В Пустозерске, в заключении, Аввакум между 1669 и 1675гг. пишет свое «Житие». Написать «Житие» Аввакума «понудил» его духовный отец и соузник по пустозерской ссылке — инок Епифаний. В композиции аввакумовского «Жития» есть черты традиционного жития: вступление, обосновывающее повод создания жития, рассказ о юных годах Аввакума и о чудесах, которые должны свидетельствовать о божественном признании подвижника.

Но Аввакум пишет собственное «Житие», и это не только влияет на его сюжет, но и вынуждает Аввакума оправдывать возможность такого жития-автобиографии.
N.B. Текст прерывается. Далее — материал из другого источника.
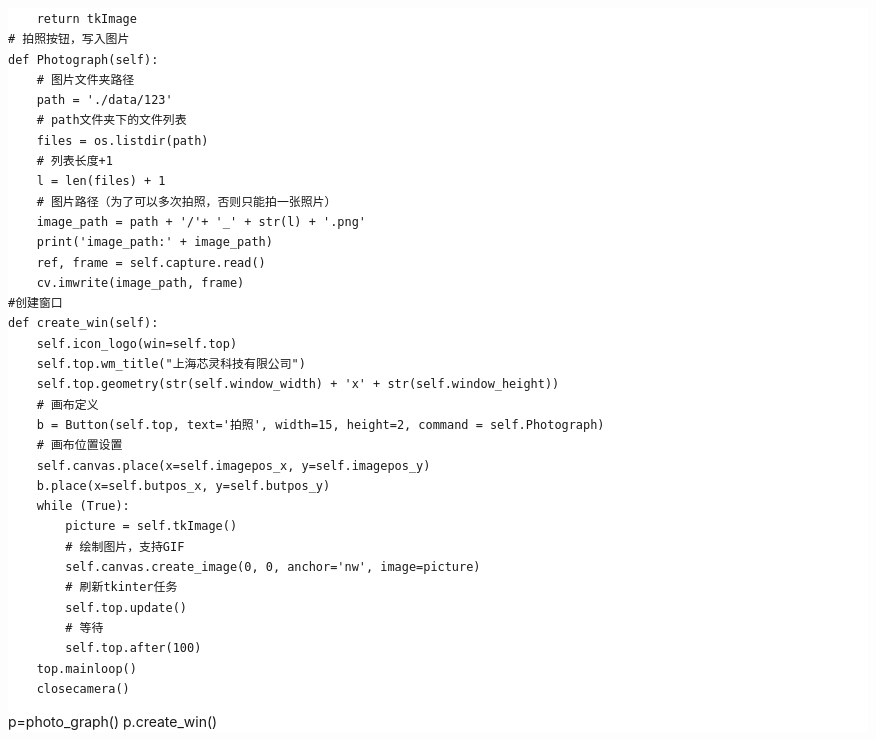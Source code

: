         return tkImage
    # 拍照按钮，写入图片
    def Photograph(self):
        # 图片文件夹路径
        path = './data/123'
        # path文件夹下的文件列表
        files = os.listdir(path)
        # 列表长度+1
        l = len(files) + 1
        # 图片路径（为了可以多次拍照，否则只能拍一张照片）
        image_path = path + '/'+ '_' + str(l) + '.png'
        print('image_path:' + image_path)
        ref, frame = self.capture.read()
        cv.imwrite(image_path, frame)
    #创建窗口
    def create_win(self):
        self.icon_logo(win=self.top)
        self.top.wm_title("上海芯灵科技有限公司")
        self.top.geometry(str(self.window_width) + 'x' + str(self.window_height))
        # 画布定义
        b = Button(self.top, text='拍照', width=15, height=2, command = self.Photograph)
        # 画布位置设置
        self.canvas.place(x=self.imagepos_x, y=self.imagepos_y)
        b.place(x=self.butpos_x, y=self.butpos_y)
        while (True):
            picture = self.tkImage()
            # 绘制图片，支持GIF
            self.canvas.create_image(0, 0, anchor='nw', image=picture)
            # 刷新tkinter任务
            self.top.update()
            # 等待
            self.top.after(100)
        top.mainloop()
        closecamera()
p=photo_graph()
p.create_win()
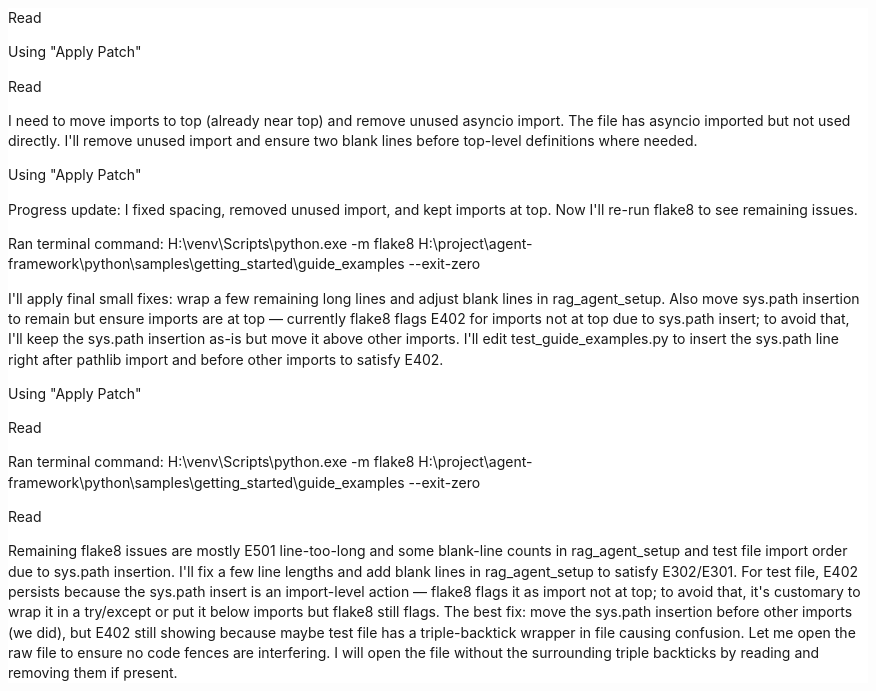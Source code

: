 
```

```


Read [](file:///h%3A/project/agent-framework/python/samples/getting_started/guide_examples/rag_agent_setup.py)

Using "Apply Patch"


```

```


Read [](file:///h%3A/project/agent-framework/python/samples/getting_started/guide_examples/test_guide_examples.py)

I need to move imports to top (already near top) and remove unused asyncio import. The file has asyncio imported but not used directly. I'll remove unused import and ensure two blank lines before top-level definitions where needed. 

Using "Apply Patch"


```

```
Progress update: I fixed spacing, removed unused import, and kept imports at top. Now I'll re-run flake8 to see remaining issues. 

Ran terminal command: H:\venv\Scripts\python.exe -m flake8 H:\project\agent-framework\python\samples\getting_started\guide_examples --exit-zero

I'll apply final small fixes: wrap a few remaining long lines and adjust blank lines in rag_agent_setup. Also move sys.path insertion to remain but ensure imports are at top — currently flake8 flags E402 for imports not at top due to sys.path insert; to avoid that, I'll keep the sys.path insertion as-is but move it above other imports. I'll edit test_guide_examples.py to insert the sys.path line right after pathlib import and before other imports to satisfy E402. 

Using "Apply Patch"


```

```


Read [](file:///h%3A/project/agent-framework/python/samples/getting_started/guide_examples/test_guide_examples.py)

Ran terminal command: H:\venv\Scripts\python.exe -m flake8 H:\project\agent-framework\python\samples\getting_started\guide_examples --exit-zero

Read [](file:///h%3A/project/agent-framework/python/samples/getting_started/guide_examples/code_interpreter_helper.py)

Remaining flake8 issues are mostly E501 line-too-long and some blank-line counts in rag_agent_setup and test file import order due to sys.path insertion. I'll fix a few line lengths and add blank lines in rag_agent_setup to satisfy E302/E301. For test file, E402 persists because the sys.path insert is an import-level action — flake8 flags it as import not at top; to avoid that, it's customary to wrap it in a try/except or put it below imports but flake8 still flags. The best fix: move the sys.path insertion before other imports (we did), but E402 still showing because maybe test file has a triple-backtick wrapper in file causing confusion. Let me open the raw file to ensure no code fences are interfering. I will open the file without the surrounding triple backticks by reading and removing them if present.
Именно в этом отношении так важны оказываются сцены, в которых автор убеждается сам и убеждает читателя в своем праве на высокую миссию мученика и защитника истинной веры.

Не случайно поэтому в начале «Жития» Аввакум рассказывает о чудесном сне-видении: по Волге плывут «стройно два корабля златы, и весла на них златы, и шесты златы...» Эти корабли, вещают Авва куму, Луки и Лаврентия, его детей духовных, а за ними плывет тре тий корабль, «не златом украшен, но разными пестротами — красно, и бело, и сине, и черно...», на том корабле «юноша светел», который на вопрошание Аввакума о принадлежности корабля отвечает: «Твой корабль! Да плавай на нем з женой и детми, коли докучаеш!» Так знамением было предначертано многотрудное плавание Аввакума по волнам житейского моря.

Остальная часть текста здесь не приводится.